What needs to be done ▸ Pictures do not belong in the copy; transcribe everything else in the records exactly.

Given data ▸
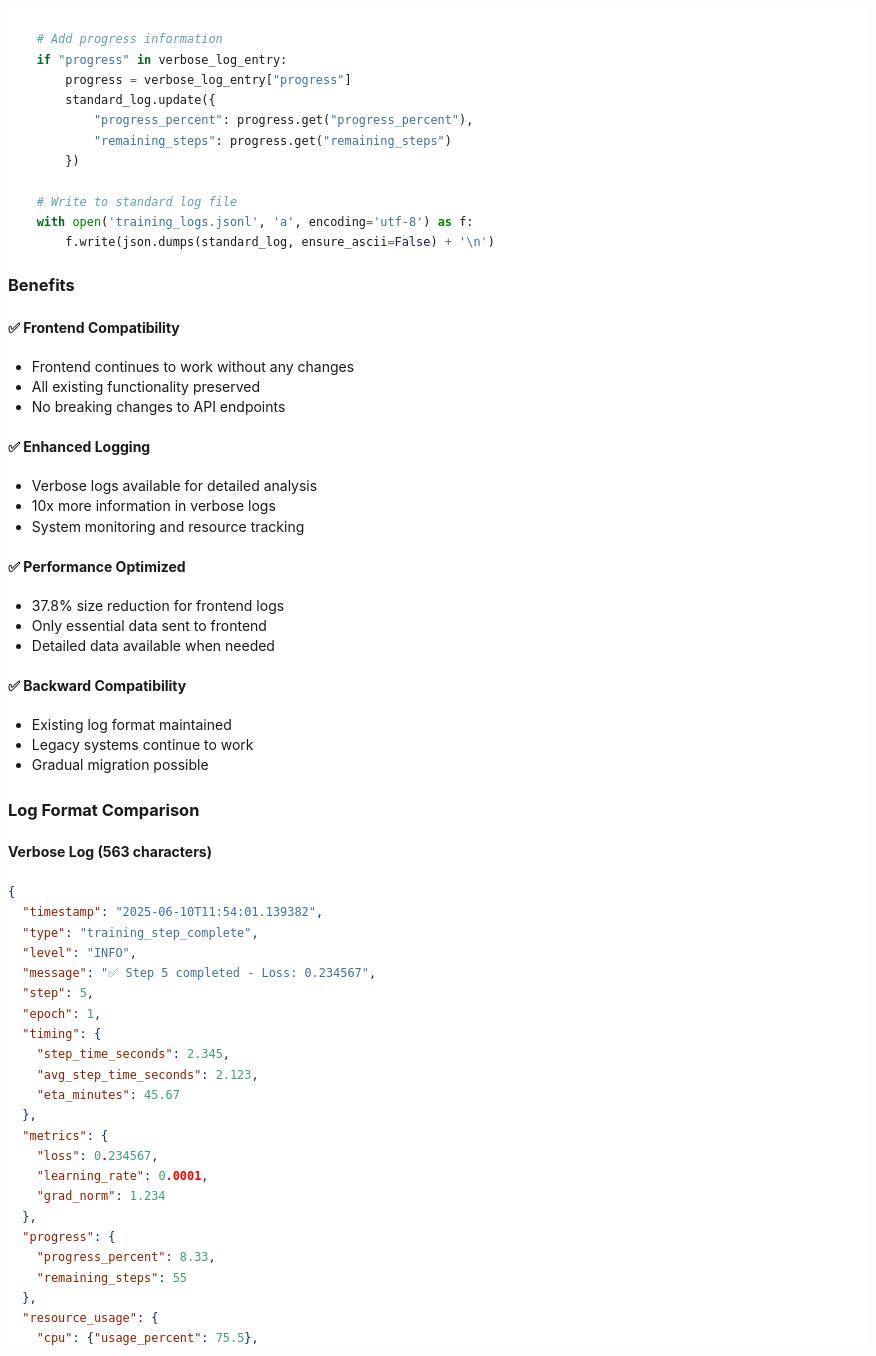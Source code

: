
 ```python
    
    # Add progress information
    if "progress" in verbose_log_entry:
        progress = verbose_log_entry["progress"]
        standard_log.update({
            "progress_percent": progress.get("progress_percent"),
            "remaining_steps": progress.get("remaining_steps")
        })
    
    # Write to standard log file
    with open('training_logs.jsonl', 'a', encoding='utf-8') as f:
        f.write(json.dumps(standard_log, ensure_ascii=False) + '\n')
```

### Benefits

#### ✅ **Frontend Compatibility**
- Frontend continues to work without any changes
- All existing functionality preserved
- No breaking changes to API endpoints

#### ✅ **Enhanced Logging**
- Verbose logs available for detailed analysis
- 10x more information in verbose logs
- System monitoring and resource tracking

#### ✅ **Performance Optimized**
- 37.8% size reduction for frontend logs
- Only essential data sent to frontend
- Detailed data available when needed

#### ✅ **Backward Compatibility**
- Existing log format maintained
- Legacy systems continue to work
- Gradual migration possible

### Log Format Comparison

#### Verbose Log (563 characters)
```json
{
  "timestamp": "2025-06-10T11:54:01.139382",
  "type": "training_step_complete",
  "level": "INFO",
  "message": "✅ Step 5 completed - Loss: 0.234567",
  "step": 5,
  "epoch": 1,
  "timing": {
    "step_time_seconds": 2.345,
    "avg_step_time_seconds": 2.123,
    "eta_minutes": 45.67
  },
  "metrics": {
    "loss": 0.234567,
    "learning_rate": 0.0001,
    "grad_norm": 1.234
  },
  "progress": {
    "progress_percent": 8.33,
    "remaining_steps": 55
  },
  "resource_usage": {
    "cpu": {"usage_percent": 75.5},
```
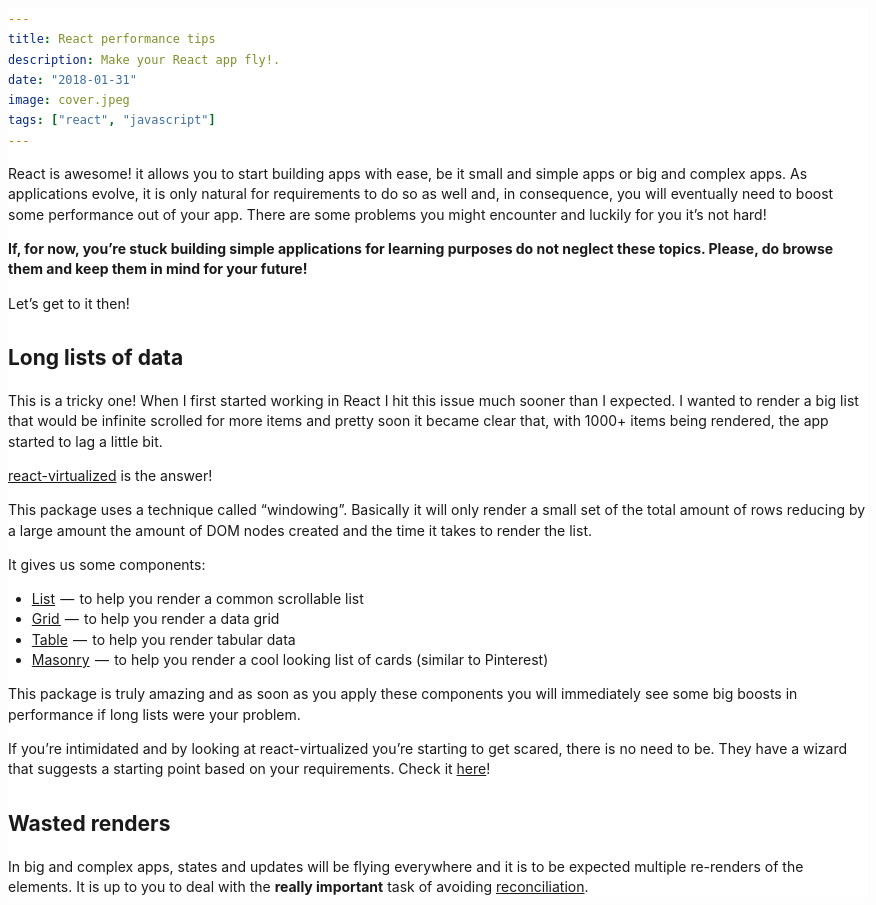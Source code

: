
 ```yaml
---
title: React performance tips
description: Make your React app fly!.
date: "2018-01-31"
image: cover.jpeg
tags: ["react", "javascript"]
---
```


React is awesome! it allows you to start building apps with ease, be it small and simple apps or big and complex apps. As applications evolve, it is only natural for requirements to do so as well and, in consequence, you will eventually need to boost some performance out of your app. There are some problems you might encounter and luckily for you it’s not hard!

**If, for now, you’re stuck building simple applications for learning purposes do not neglect these topics. Please, do browse them and keep them in mind for your future!**

Let’s get to it then!

## Long lists of data

This is a tricky one! When I first started working in React I hit this issue much sooner than I expected. I wanted to render a big list that would be infinite scrolled for more items and pretty soon it became clear that, with 1000+ items being rendered, the app started to lag a little bit.

[react-virtualized](https://github.com/bvaughn/react-virtualized) is the answer!

This package uses a technique called “windowing”. Basically it will only render a small set of the total amount of rows reducing by a large amount the amount of DOM nodes created and the time it takes to render the list.

It gives us some components:

- [List](https://bvaughn.github.io/react-virtualized/#/components/List)  —  to help you render a common scrollable list
- [Grid ](https://bvaughn.github.io/react-virtualized/#/components/Grid) —  to help you render a data grid
- [Table](https://bvaughn.github.io/react-virtualized/#/components/Table)  —  to help you render tabular data
- [Masonry](https://bvaughn.github.io/react-virtualized/#/components/Masonry)  —  to help you render a cool looking list of cards (similar to Pinterest)

This package is truly amazing and as soon as you apply these components you will immediately see some big boosts in performance if long lists were your problem.

If you’re intimidated and by looking at react-virtualized you’re starting to get scared, there is no need to be. They have a wizard that suggests a starting point based on your requirements. Check it [here](https://bvaughn.github.io/react-virtualized/#/wizard)!

## Wasted renders

In big and complex apps, states and updates will be flying everywhere and it is to be expected multiple re-renders of the elements. It is up to you to deal with the **really important** task of avoiding [reconciliation](https://reactjs.org/docs/reconciliation.html).
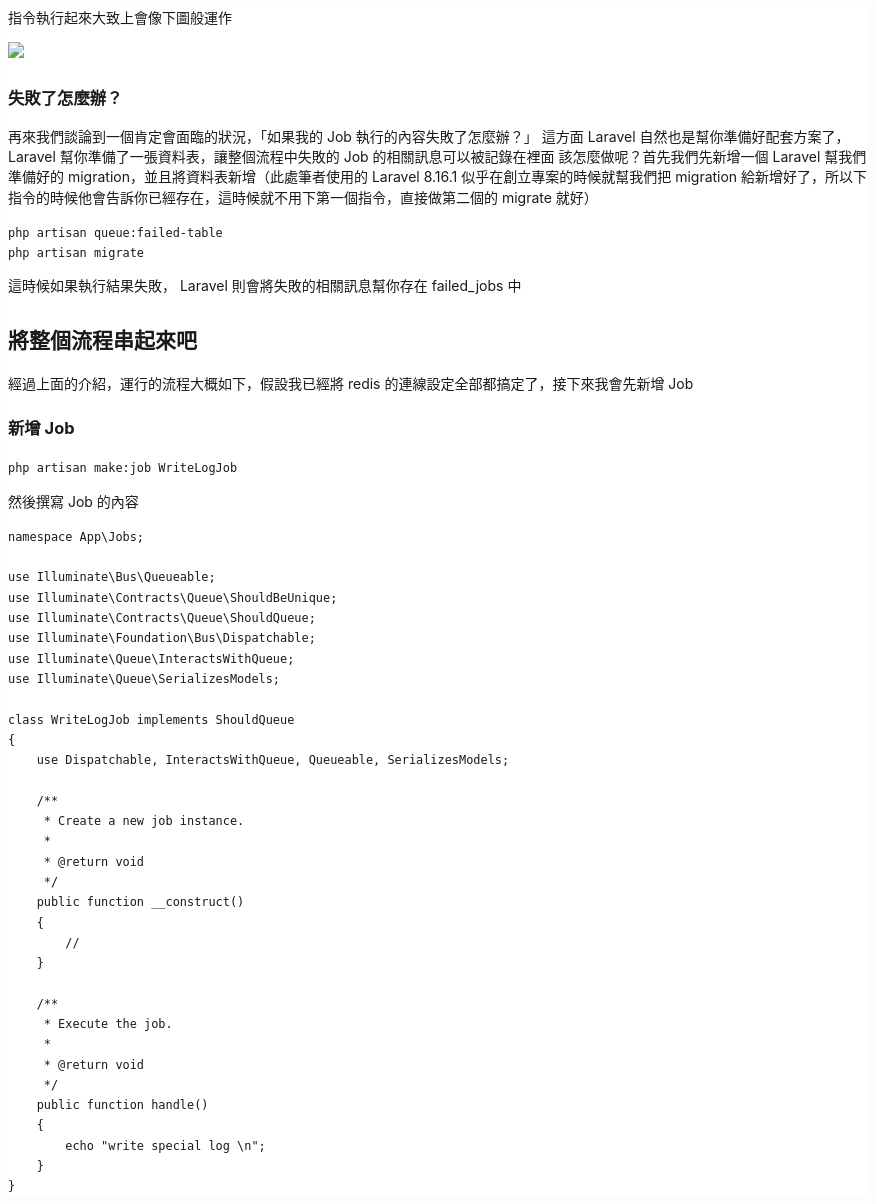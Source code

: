 指令執行起來大致上會像下圖般運作

![](https://i.imgur.com/7otJg6g.png)

### 失敗了怎麼辦？

再來我們談論到一個肯定會面臨的狀況，「如果我的 Job 執行的內容失敗了怎麼辦？」
這方面 Laravel 自然也是幫你準備好配套方案了， Laravel 幫你準備了一張資料表，讓整個流程中失敗的 Job 的相關訊息可以被記錄在裡面
該怎麼做呢？首先我們先新增一個 Laravel 幫我們準備好的 migration，並且將資料表新增（此處筆者使用的 Laravel 8.16.1 似乎在創立專案的時候就幫我們把 migration 給新增好了，所以下指令的時候他會告訴你已經存在，這時候就不用下第一個指令，直接做第二個的 migrate 就好）

```
php artisan queue:failed-table
php artisan migrate
```

這時候如果執行結果失敗， Laravel 則會將失敗的相關訊息幫你存在 failed_jobs 中

## 將整個流程串起來吧

經過上面的介紹，運行的流程大概如下，假設我已經將 redis 的連線設定全部都搞定了，接下來我會先新增 Job

### 新增 Job

```
php artisan make:job WriteLogJob
```

然後撰寫 Job 的內容

```php=
namespace App\Jobs;

use Illuminate\Bus\Queueable;
use Illuminate\Contracts\Queue\ShouldBeUnique;
use Illuminate\Contracts\Queue\ShouldQueue;
use Illuminate\Foundation\Bus\Dispatchable;
use Illuminate\Queue\InteractsWithQueue;
use Illuminate\Queue\SerializesModels;

class WriteLogJob implements ShouldQueue
{
    use Dispatchable, InteractsWithQueue, Queueable, SerializesModels;

    /**
     * Create a new job instance.
     *
     * @return void
     */
    public function __construct()
    {
        //
    }

    /**
     * Execute the job.
     *
     * @return void
     */
    public function handle()
    {
        echo "write special log \n";
    }
}
```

Answer to this exercise ▸
Source code

:
 ```python
    
    # Add progress information
    if "progress" in verbose_log_entry:
        progress = verbose_log_entry["progress"]
        standard_log.update({
            "progress_percent": progress.get("progress_percent"),
            "remaining_steps": progress.get("remaining_steps")
        })
    
    # Write to standard log file
    with open('training_logs.jsonl', 'a', encoding='utf-8') as f:
        f.write(json.dumps(standard_log, ensure_ascii=False) + '\n')
```

### Benefits

#### ✅ **Frontend Compatibility**
- Frontend continues to work without any changes
- All existing functionality preserved
- No breaking changes to API endpoints

#### ✅ **Enhanced Logging**
- Verbose logs available for detailed analysis
- 10x more information in verbose logs
- System monitoring and resource tracking

#### ✅ **Performance Optimized**
- 37.8% size reduction for frontend logs
- Only essential data sent to frontend
- Detailed data available when needed

#### ✅ **Backward Compatibility**
- Existing log format maintained
- Legacy systems continue to work
- Gradual migration possible

### Log Format Comparison

#### Verbose Log (563 characters)
```json
{
  "timestamp": "2025-06-10T11:54:01.139382",
  "type": "training_step_complete",
  "level": "INFO",
  "message": "✅ Step 5 completed - Loss: 0.234567",
  "step": 5,
  "epoch": 1,
  "timing": {
    "step_time_seconds": 2.345,
    "avg_step_time_seconds": 2.123,
    "eta_minutes": 45.67
  },
  "metrics": {
    "loss": 0.234567,
    "learning_rate": 0.0001,
    "grad_norm": 1.234
  },
  "progress": {
    "progress_percent": 8.33,
    "remaining_steps": 55
  },
  "resource_usage": {
    "cpu": {"usage_percent": 75.5},
```
Source code

:
 ```yaml
---
title: React performance tips
description: Make your React app fly!.
date: "2018-01-31"
image: cover.jpeg
tags: ["react", "javascript"]
---
```


React is awesome! it allows you to start building apps with ease, be it small and simple apps or big and complex apps. As applications evolve, it is only natural for requirements to do so as well and, in consequence, you will eventually need to boost some performance out of your app. There are some problems you might encounter and luckily for you it’s not hard!

**If, for now, you’re stuck building simple applications for learning purposes do not neglect these topics. Please, do browse them and keep them in mind for your future!**

Let’s get to it then!

## Long lists of data

This is a tricky one! When I first started working in React I hit this issue much sooner than I expected. I wanted to render a big list that would be infinite scrolled for more items and pretty soon it became clear that, with 1000+ items being rendered, the app started to lag a little bit.

[react-virtualized](https://github.com/bvaughn/react-virtualized) is the answer!

This package uses a technique called “windowing”. Basically it will only render a small set of the total amount of rows reducing by a large amount the amount of DOM nodes created and the time it takes to render the list.

It gives us some components:

- [List](https://bvaughn.github.io/react-virtualized/#/components/List)  —  to help you render a common scrollable list
- [Grid ](https://bvaughn.github.io/react-virtualized/#/components/Grid) —  to help you render a data grid
- [Table](https://bvaughn.github.io/react-virtualized/#/components/Table)  —  to help you render tabular data
- [Masonry](https://bvaughn.github.io/react-virtualized/#/components/Masonry)  —  to help you render a cool looking list of cards (similar to Pinterest)

This package is truly amazing and as soon as you apply these components you will immediately see some big boosts in performance if long lists were your problem.

If you’re intimidated and by looking at react-virtualized you’re starting to get scared, there is no need to be. They have a wizard that suggests a starting point based on your requirements. Check it [here](https://bvaughn.github.io/react-virtualized/#/wizard)!

## Wasted renders

In big and complex apps, states and updates will be flying everywhere and it is to be expected multiple re-renders of the elements. It is up to you to deal with the **really important** task of avoiding [reconciliation](https://reactjs.org/docs/reconciliation.html).
Source code

: 指令執行起來大致上會像下圖般運作

![](https://i.imgur.com/7otJg6g.png)

### 失敗了怎麼辦？

再來我們談論到一個肯定會面臨的狀況，「如果我的 Job 執行的內容失敗了怎麼辦？」
這方面 Laravel 自然也是幫你準備好配套方案了， Laravel 幫你準備了一張資料表，讓整個流程中失敗的 Job 的相關訊息可以被記錄在裡面
該怎麼做呢？首先我們先新增一個 Laravel 幫我們準備好的 migration，並且將資料表新增（此處筆者使用的 Laravel 8.16.1 似乎在創立專案的時候就幫我們把 migration 給新增好了，所以下指令的時候他會告訴你已經存在，這時候就不用下第一個指令，直接做第二個的 migrate 就好）

```
php artisan queue:failed-table
php artisan migrate
```

這時候如果執行結果失敗， Laravel 則會將失敗的相關訊息幫你存在 failed_jobs 中

## 將整個流程串起來吧

經過上面的介紹，運行的流程大概如下，假設我已經將 redis 的連線設定全部都搞定了，接下來我會先新增 Job

### 新增 Job

```
php artisan make:job WriteLogJob
```

然後撰寫 Job 的內容

```php=
namespace App\Jobs;

use Illuminate\Bus\Queueable;
use Illuminate\Contracts\Queue\ShouldBeUnique;
use Illuminate\Contracts\Queue\ShouldQueue;
use Illuminate\Foundation\Bus\Dispatchable;
use Illuminate\Queue\InteractsWithQueue;
use Illuminate\Queue\SerializesModels;

class WriteLogJob implements ShouldQueue
{
    use Dispatchable, InteractsWithQueue, Queueable, SerializesModels;

    /**
     * Create a new job instance.
     *
     * @return void
     */
    public function __construct()
    {
        //
    }

    /**
     * Execute the job.
     *
     * @return void
     */
    public function handle()
    {
        echo "write special log \n";
    }
}
```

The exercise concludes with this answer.